Beginning at the top of the data below, write out every line exactly until you reach the line with "separate my front-end", and include that line.

═══ Material supplied

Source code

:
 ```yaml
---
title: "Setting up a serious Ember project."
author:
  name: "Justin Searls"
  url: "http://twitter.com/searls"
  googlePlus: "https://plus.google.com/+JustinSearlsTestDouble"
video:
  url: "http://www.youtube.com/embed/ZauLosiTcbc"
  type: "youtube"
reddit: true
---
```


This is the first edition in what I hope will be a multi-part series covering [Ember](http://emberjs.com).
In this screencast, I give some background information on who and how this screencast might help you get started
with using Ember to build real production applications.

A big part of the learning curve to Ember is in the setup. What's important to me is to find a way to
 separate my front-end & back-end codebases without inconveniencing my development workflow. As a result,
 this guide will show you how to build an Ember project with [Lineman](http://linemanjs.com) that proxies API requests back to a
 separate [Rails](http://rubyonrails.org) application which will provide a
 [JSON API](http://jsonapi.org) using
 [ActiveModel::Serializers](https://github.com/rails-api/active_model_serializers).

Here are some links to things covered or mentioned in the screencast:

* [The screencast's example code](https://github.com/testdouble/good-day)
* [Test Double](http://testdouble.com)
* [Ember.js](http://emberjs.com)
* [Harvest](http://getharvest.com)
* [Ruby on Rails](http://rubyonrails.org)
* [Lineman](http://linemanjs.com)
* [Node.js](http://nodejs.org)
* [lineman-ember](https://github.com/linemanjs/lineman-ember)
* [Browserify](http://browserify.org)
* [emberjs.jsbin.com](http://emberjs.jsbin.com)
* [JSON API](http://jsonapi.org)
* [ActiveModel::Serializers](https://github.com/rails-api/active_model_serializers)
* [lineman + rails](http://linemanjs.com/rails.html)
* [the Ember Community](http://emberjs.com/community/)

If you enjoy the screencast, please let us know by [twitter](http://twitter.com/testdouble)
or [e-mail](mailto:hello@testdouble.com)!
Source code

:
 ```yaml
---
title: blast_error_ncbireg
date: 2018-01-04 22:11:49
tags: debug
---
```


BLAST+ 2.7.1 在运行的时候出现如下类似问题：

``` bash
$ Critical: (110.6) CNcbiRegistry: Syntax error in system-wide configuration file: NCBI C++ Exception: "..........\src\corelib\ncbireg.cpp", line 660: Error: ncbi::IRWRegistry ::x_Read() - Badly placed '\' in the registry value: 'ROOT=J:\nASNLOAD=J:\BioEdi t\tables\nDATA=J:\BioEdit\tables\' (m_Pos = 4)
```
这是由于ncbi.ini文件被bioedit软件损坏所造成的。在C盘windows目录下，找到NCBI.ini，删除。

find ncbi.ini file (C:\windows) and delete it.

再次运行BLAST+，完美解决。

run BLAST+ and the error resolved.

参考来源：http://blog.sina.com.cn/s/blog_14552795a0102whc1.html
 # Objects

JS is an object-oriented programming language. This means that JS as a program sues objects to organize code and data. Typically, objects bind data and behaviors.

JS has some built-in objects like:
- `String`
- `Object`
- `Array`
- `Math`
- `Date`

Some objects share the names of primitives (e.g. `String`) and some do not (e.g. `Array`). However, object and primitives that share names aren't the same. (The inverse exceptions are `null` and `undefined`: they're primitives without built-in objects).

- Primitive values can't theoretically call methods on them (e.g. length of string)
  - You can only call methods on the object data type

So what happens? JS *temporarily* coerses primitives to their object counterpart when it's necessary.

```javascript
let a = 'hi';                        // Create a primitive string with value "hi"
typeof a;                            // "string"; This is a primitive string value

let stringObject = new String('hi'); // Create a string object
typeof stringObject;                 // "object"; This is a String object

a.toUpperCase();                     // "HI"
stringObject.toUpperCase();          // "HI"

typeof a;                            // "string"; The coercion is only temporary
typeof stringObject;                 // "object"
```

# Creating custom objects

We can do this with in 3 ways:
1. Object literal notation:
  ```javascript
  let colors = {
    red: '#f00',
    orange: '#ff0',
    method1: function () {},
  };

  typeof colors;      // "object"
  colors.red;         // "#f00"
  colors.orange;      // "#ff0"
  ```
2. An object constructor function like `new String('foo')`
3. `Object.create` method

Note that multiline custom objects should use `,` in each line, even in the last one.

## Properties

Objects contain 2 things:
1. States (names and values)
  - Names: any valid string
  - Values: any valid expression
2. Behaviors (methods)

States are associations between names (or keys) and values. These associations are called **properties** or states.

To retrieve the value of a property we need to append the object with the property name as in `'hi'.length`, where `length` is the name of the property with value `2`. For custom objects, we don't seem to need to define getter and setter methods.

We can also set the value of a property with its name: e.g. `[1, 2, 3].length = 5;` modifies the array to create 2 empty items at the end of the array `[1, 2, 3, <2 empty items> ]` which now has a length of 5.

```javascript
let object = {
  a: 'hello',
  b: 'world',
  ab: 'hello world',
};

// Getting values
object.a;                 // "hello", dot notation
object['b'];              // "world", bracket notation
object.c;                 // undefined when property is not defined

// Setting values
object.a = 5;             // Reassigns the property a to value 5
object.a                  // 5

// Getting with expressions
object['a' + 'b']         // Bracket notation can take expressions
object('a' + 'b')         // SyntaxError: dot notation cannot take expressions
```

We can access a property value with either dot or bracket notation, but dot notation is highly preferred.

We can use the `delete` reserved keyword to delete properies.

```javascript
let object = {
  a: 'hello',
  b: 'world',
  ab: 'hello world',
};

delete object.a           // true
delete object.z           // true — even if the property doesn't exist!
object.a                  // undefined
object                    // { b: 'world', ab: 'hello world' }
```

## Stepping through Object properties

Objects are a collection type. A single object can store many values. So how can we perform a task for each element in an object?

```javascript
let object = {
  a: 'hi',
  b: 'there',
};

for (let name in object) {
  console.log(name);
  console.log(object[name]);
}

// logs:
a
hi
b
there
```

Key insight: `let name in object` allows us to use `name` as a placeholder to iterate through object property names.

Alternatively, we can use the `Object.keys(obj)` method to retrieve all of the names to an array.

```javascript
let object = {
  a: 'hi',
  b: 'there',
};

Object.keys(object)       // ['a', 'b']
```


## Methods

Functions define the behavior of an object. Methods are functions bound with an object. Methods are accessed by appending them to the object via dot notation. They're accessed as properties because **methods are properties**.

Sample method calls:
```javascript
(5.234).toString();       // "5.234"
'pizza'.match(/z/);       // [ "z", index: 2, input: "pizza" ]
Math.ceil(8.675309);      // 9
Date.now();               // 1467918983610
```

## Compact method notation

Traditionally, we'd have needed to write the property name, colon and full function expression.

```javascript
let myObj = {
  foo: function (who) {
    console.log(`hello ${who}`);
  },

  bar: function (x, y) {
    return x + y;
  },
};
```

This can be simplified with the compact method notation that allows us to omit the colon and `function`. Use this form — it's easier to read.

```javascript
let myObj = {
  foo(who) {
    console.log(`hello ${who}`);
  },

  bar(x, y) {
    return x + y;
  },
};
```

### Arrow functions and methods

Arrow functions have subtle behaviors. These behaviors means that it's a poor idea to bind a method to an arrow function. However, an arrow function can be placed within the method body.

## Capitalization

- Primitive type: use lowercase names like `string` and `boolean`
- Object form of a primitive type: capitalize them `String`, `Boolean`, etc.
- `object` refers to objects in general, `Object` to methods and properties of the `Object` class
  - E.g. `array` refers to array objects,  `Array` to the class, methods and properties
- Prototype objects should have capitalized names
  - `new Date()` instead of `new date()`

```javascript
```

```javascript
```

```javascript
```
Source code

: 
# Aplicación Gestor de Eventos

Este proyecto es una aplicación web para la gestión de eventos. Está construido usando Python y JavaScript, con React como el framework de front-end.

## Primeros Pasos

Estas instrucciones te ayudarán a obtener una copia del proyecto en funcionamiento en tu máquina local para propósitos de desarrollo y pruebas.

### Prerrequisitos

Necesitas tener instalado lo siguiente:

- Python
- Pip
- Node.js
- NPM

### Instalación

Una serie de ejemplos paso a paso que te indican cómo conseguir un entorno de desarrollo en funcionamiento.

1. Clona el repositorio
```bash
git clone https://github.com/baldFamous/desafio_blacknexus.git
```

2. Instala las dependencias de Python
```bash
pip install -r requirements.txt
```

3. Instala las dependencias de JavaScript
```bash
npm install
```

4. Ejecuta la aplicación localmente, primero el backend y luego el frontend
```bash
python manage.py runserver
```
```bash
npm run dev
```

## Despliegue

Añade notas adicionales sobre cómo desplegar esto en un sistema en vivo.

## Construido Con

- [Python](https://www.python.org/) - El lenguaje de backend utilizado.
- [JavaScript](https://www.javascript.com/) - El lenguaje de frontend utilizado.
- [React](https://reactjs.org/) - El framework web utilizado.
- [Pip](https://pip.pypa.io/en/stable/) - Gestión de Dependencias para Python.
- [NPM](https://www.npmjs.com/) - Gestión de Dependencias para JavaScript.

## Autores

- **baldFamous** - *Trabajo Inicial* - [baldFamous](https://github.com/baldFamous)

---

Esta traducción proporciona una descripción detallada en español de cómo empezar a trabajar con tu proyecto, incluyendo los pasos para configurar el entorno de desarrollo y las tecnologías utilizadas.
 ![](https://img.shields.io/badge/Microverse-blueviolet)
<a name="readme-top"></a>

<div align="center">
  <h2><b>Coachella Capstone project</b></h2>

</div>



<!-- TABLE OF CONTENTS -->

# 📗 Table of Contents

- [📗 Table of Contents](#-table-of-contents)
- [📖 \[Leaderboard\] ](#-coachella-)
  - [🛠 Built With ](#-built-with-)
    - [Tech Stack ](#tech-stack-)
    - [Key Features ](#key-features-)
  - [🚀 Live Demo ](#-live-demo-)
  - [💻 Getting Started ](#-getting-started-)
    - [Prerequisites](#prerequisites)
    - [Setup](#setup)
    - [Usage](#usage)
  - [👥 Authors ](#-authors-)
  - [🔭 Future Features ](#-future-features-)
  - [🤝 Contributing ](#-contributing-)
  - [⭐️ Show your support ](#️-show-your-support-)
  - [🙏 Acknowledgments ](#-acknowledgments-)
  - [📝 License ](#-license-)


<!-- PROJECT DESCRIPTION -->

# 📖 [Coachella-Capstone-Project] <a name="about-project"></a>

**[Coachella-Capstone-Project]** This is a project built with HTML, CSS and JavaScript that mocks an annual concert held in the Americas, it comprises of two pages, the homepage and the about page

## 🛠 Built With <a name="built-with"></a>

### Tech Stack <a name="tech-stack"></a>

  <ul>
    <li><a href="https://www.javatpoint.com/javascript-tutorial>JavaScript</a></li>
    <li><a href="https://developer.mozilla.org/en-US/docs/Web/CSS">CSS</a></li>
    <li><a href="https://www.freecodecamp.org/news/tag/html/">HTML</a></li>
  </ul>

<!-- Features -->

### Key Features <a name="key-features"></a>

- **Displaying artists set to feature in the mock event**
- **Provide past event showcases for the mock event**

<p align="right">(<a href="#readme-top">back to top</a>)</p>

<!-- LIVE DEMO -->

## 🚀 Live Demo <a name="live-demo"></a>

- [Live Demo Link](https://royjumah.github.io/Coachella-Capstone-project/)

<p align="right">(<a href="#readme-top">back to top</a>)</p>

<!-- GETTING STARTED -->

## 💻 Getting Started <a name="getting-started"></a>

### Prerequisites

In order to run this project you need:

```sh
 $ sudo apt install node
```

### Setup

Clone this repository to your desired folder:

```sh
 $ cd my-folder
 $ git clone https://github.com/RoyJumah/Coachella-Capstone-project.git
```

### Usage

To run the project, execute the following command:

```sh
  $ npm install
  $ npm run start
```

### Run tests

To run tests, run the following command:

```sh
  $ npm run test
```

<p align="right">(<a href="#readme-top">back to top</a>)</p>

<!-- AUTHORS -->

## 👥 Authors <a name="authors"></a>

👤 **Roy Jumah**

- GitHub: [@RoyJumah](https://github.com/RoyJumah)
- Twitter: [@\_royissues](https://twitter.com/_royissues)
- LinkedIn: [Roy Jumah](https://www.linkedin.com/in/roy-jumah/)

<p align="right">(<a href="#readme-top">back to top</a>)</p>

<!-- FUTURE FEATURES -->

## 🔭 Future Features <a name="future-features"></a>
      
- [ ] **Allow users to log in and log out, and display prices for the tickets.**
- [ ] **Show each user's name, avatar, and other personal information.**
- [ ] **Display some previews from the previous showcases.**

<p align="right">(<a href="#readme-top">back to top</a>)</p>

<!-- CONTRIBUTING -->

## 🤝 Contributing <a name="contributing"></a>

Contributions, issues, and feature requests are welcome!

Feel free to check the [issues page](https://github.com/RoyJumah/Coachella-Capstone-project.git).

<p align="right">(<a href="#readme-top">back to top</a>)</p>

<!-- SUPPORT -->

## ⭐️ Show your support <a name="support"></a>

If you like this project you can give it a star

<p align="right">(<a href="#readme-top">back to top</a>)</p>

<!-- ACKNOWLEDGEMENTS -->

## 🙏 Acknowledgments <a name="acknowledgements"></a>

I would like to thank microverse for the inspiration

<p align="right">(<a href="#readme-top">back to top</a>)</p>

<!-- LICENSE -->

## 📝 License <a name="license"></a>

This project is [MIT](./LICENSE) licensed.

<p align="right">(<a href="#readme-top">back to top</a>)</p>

══════

Exercise solution
Source code

:
 ```yaml
---
title: "Setting up a serious Ember project."
author:
  name: "Justin Searls"
  url: "http://twitter.com/searls"
  googlePlus: "https://plus.google.com/+JustinSearlsTestDouble"
video:
  url: "http://www.youtube.com/embed/ZauLosiTcbc"
  type: "youtube"
reddit: true
---
```


This is the first edition in what I hope will be a multi-part series covering [Ember](http://emberjs.com).
In this screencast, I give some background information on who and how this screencast might help you get started
with using Ember to build real production applications.

A big part of the learning curve to Ember is in the setup. What's important to me is to find a way to
 separate my front-end & back-end codebases without inconveniencing my development workflow. As a result,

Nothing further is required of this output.